Goal of the exercise - Look for "hotkey" in the records and copy every line that has it.

(Source texts of formatted documents)
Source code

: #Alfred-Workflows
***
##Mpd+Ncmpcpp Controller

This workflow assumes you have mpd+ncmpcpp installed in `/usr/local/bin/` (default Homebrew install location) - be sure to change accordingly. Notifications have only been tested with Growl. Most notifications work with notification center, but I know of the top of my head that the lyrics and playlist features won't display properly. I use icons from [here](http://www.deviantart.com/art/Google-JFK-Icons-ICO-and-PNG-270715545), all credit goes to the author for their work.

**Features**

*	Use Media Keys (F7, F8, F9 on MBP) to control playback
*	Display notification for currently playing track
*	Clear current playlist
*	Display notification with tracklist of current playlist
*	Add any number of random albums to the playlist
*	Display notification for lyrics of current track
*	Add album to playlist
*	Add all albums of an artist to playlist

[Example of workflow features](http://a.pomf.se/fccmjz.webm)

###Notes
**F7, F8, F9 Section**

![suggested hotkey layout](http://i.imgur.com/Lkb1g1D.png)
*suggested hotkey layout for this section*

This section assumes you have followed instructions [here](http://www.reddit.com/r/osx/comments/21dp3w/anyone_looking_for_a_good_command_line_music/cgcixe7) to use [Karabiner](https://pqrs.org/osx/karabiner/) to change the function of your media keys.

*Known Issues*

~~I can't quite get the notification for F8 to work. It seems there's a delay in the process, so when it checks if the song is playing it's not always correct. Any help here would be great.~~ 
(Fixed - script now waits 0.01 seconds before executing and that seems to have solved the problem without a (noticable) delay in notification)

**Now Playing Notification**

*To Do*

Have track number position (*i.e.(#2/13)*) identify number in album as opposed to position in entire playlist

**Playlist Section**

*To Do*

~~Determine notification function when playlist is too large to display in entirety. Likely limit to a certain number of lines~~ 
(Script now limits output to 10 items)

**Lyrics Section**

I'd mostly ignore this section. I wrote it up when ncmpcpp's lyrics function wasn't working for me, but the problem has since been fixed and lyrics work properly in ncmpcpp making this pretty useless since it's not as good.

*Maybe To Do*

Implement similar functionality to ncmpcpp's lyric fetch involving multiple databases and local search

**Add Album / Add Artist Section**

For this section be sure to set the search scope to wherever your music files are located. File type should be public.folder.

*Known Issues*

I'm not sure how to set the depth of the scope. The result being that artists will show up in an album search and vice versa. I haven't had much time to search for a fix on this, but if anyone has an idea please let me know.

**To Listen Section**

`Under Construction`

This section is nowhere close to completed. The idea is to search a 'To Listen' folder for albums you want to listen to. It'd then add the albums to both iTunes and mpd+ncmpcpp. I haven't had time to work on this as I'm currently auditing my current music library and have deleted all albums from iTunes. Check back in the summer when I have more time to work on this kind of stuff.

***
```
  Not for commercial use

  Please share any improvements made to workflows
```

Written response -
![suggested hotkey layout](http://i.imgur.com/Lkb1g1D.png)
*suggested hotkey layout for this section*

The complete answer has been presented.